L’être humain n’a pas seulement besoin de l’utile, il veut aussi le beau et le significatif. Or seules les œuvres de Dieu joignent ces caractères à l’utile. La vue d’une jambe humaine esseulée, poussant sous une cloche de plastique n’a en soi rien de plaisant, et provoque plutôt un certain haut-le-cœur ; ce membre détaché du corps n’a aucun message spirituel à nous adresser, il témoigne seulement des lois de développement des cellules. La pensée qu’un cochon génétiquement modifié puisse produire du sang humain, ne fait certainement pas vibrer en nous le sens du beau et du sublime, quand bien même cette méthode réglera le problème des transfusions sanguines.

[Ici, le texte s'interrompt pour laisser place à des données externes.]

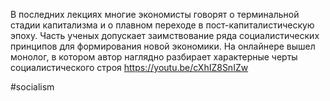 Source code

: 
В последних лекциях многие экономисты говорят о терминальной стадии капитализма и о плавном переходе в пост-капиталистическую эпоху. Часть ученых допускает заимствование ряда социалистических принципов для формирования новой экономики. На онлайнере вышел монолог, в котором автор наглядно разбирает характерные черты социалистического строя https://youtu.be/cXhIZ8SnIZw

#socialism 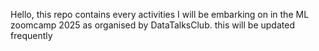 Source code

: Hello, this repo contains every activities I will be embarking on in the ML zoomcamp 2025 as organised by DataTalksClub. 
this will be updated frequently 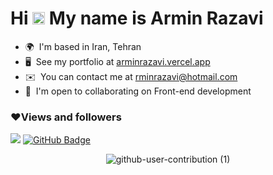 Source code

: Hi <img src="https://raw.githubusercontent.com/MartinHeinz/MartinHeinz/master/wave.gif" width="20px">  My name is Armin Razavi 
==============================

* 🌍  I'm based in Iran, Tehran
* 🖥️  See my portfolio at [arminrazavi.vercel.app](http://arminrazavi.ir)
* ✉️  You can contact me at [rminrazavi@hotmail.com](mailto:rminrazavi@hotmail.com) 
* 🤝  I'm open to collaborating on Front-end development

<!-- ### 📊Badges (My GitHub Stats) -->
<!-- <a href="https://github.com/rastegardev" align="left"><img src="https://github-readme-stats.vercel.app/api/top-langs/?username=rminrazavi&langs_count=10&title_color=0891b2&text_color=ffffff&icon_color=0891b2&bg_color=1c1917&hide_border=true&locale=en&custom_title=Top%20%Languages" alt="Top Languages" /></a> -->

### ❤Views and followers

![](https://komarev.com/ghpvc/?username=rminrazavi)
<a href="https://github.com/rminrazavi?tab=followers"><img src="https://img.shields.io/github/followers/rminrazavi?label=Followers&style=social" alt="GitHub Badge"></a>

<div align=center>
    
 ![github-user-contribution (1)](https://user-images.githubusercontent.com/97861491/171216843-3ace5e2b-1297-4cc9-9314-6173b3bd2d39.svg)
    
</div>
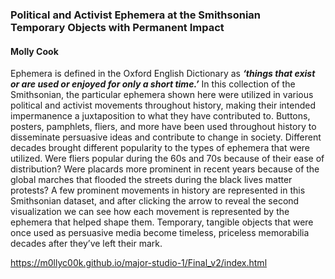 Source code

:<h3>Political and Activist Ephemera at the Smithsonian
<br>Temporary Objects with Permanent Impact</h3>
<h4>Molly Cook</h4>
<p>Ephemera is defined in the Oxford English Dictionary as <em><strong>‘things that exist or are used or enjoyed for only a short time.’</em></strong> In this collection of the Smithsonian, the particular ephemera shown here were utilized in various political and activist movements throughout history, making their intended impermanence a juxtaposition to what they have contributed to. Buttons, posters, pamphlets, fliers, and more have been used throughout history to disseminate persuasive ideas and contribute to change in society.
Different decades brought different popularity to the types of ephemera that were utilized. Were fliers popular during the 60s and 70s because of their ease of distribution? Were placards more prominent in recent years because of the global marches that flooded the streets during the black lives matter protests? A few prominent movements in history are represented in this Smithsonian dataset, and after clicking the arrow to reveal the second visualization we can see how each movement is represented by the ephemera that helped shape them. 
Temporary, tangible objects that were once used as persuasive media become timeless, priceless memorabilia decades after they’ve left their mark.</p>


https://m0llyc00k.github.io/major-studio-1/Final_v2/index.html
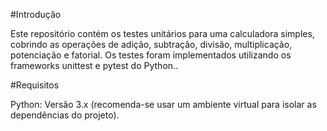 #Introdução

Este repositório contém os testes unitários para uma calculadora simples, cobrindo as operações de adição, subtração, divisão, multiplicação, potenciação e fatorial. Os testes foram implementados utilizando os frameworks unittest e pytest do Python..

#Requisitos

Python: Versão 3.x (recomenda-se usar um ambiente virtual para isolar as dependências do projeto).
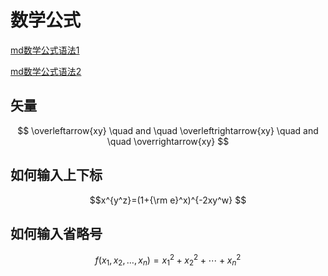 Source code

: # 数学公式
[md数学公式语法1](https://freeopen.github.io/mathjax/)

[md数学公式语法2](https://books.irust.net/read/markdown-guide/zh-cn/formula.html)


## 矢量
$$ \overleftarrow{xy} \quad and \quad \overleftrightarrow{xy} \quad and \quad \overrightarrow{xy} $$

## 如何输入上下标
$$x^{y^z}=(1+{\rm e}^x)^{-2xy^w} $$

## 如何输入省略号
$$f(x_1,x_2,\ldots ,x_n) = x_1^2 + x_2^2 + \cdots + x_n^2$$ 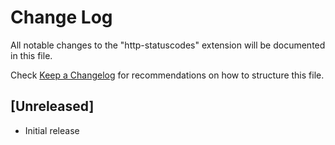 # Change Log

All notable changes to the "http-statuscodes" extension will be documented in this file.

Check [Keep a Changelog](http://keepachangelog.com/) for recommendations on how to structure this file.

## [Unreleased]

- Initial release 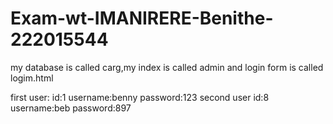 # Exam-wt-IMANIRERE-Benithe-222015544
my database is called carg,my index is called admin  and login form is called logim.html

first user:
id:1
username:benny
password:123
second user
id:8
username:beb
password:897

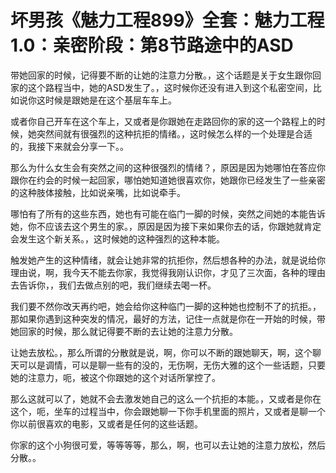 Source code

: # 坏男孩《魅力工程899》全套：魅力工程1.0：亲密阶段：第8节路途中的ASD

带她回家的时候，记得要不断的让她的注意力分散。，这个话题是关于女生跟你回家的这个路程当中，她的ASD发生了。，这时候你还没有进入到这个私密空间，比如说你这时候是跟她是在这个基层车车上。

或者你自己开车在这个车上，又或者是你跟她在走路回你的家的这一个路程上的时候，她突然间就有很强烈的这种抗拒的情绪。，这时候怎么样的一个处理是合适的，我接下来就会分享一下。。

那么为什么女生会有突然之间的这种很强烈的情绪？，原因是因为她哪怕在答应你跟你在约会的时候一起回家，哪怕她知道她很喜欢你，她跟你已经发生了一些亲密的这种肢体接触，比如说亲嘴，比如说牵手。

哪怕有了所有的这些东西，她也有可能在临门一脚的时候，突然之间她的本能告诉她，你不应该去这个男生的家。，原因是因为接下来如果你去的话，你跟她就肯定会发生这个新关系。，这时候她的这种强烈的这种本能。

触发她产生的这种情绪，就会让她非常的抗拒你，然后想各种的办法，就是说给你理由说，啊，我今天不能去你家，我觉得我刚认识你，才见了三次面，各种的理由去告诉你，，我们去做点别的吧，我们继续去喝一杯。

我们要不然你改天再约吧，她会给你这种临门一脚的这种她也控制不了的抗拒。，那如果你遇到这种突发的情况，最好的方法，记住一点就是你在一开始的时候，带她回家的时候，那么就记得要不断的去让她的注意力分散。

让她去放松。，那么所谓的分散就是说，啊，你可以不断的跟她聊天，啊，这个聊天可以是调情，可以是聊一些有的没的，无伤啊，无伤大雅的这个一些话题，只要她的注意力，呃，被这个你跟她的这个对话所掌控了。

那么这就可以了，她就不会去激发她自己的这么一个抗拒的本能。，又或者是你在这个，呃，坐车的过程当中，你会跟她聊一下你手机里面的照片，又或者是聊一个你以前很喜欢的电影，又或者是任何的这些话题。

你家的这个小狗很可爱，等等等等，那么，啊，也可以去让她的注意力放松，然后分散。。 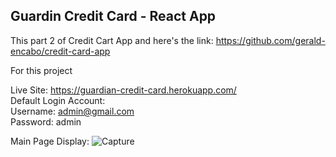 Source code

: ## Guardin Credit Card - React App

This part 2 of Credit Cart App and here's the link: https://github.com/gerald-encabo/credit-card-app

For this project

Live Site: https://guardian-credit-card.herokuapp.com/ <br />
Default Login Account:<br />
Username: admin@gmail.com <br />
Password: admin

Main Page Display:
![Capture](https://user-images.githubusercontent.com/15988182/171069226-d2b67f2d-b305-4cc9-bf8f-a0e2bb39ae42.JPG)

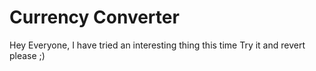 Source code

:# Currency Converter
Hey Everyone, I have tried an interesting thing this time
Try it and revert please ;) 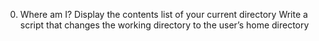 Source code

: 0. Where am I?
Display the contents list of your current directory
Write a script that changes the working directory to the user’s home directory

Et puis, il faut bien l’avouer, une certaine lâcheté intellectuelle nous pousse à condamner sans examen des situations inhabituelles, de peur d’avoir à découvrir le flou et la jactance de nos syllabi théologiques. Si je vis avec le corps d’un autre, si on m’a greffé ses jambes, son foie, ses poumons, son cœur etc. etc. que devient le lien réputé indissoluble, sauf à mourir, entre l’âme et le corps ? que devient ce beau concept de l’unité tripartite de l’homme corps, âme et esprit ? que devient (horreur !) le : « et ils seront une seule chair… » dans le mariage ? Et si je possède en stock sept paires de jambes clonées de rechange, à la résurrection, laquelle sera glorifiée ? demanderont les nouveaux sadducéens.
Dès que l’homme découvre le moyen d’accomplir une chose, bonne ou mauvaise, ce n’est qu’une question de temps qui le sépare de sa réalisation effective. A l’inverse, le Dieu tout-puissant s’auto-limite, parce il est aussi le Dieu du Beau et du Vrai : il ne fait pas repousser un membre amputé. Dans chacune de nos vies, il y a des jambes de bois, des handicaps pour lesquels il est inutile de prier, car Dieu n’exaucera pas, du moins pas d’une façon qui serait laide et contre sa vérité.
Ce sens spirituel du beau et du vrai a certainement été très faussé chez nous par la chute, mais ceci n’excuse nullement la mauvaise foi, c-à-d la mauvaise volonté vis-à-vis du Créateur. Écrire, comme le fait Anatole France, que même si une jambe amputée repoussait ce ne serait pas un miracle prouvant l’intervention de Dieu, c’est choisir délibérément d’être incrédule ; c’est donner raison au Seigneur qui a déclaré : S’ils n’écoutent pas Moïse et les prophètes, ils ne se laisseront pas persuader quand même quelqu’un des morts ressusciterait.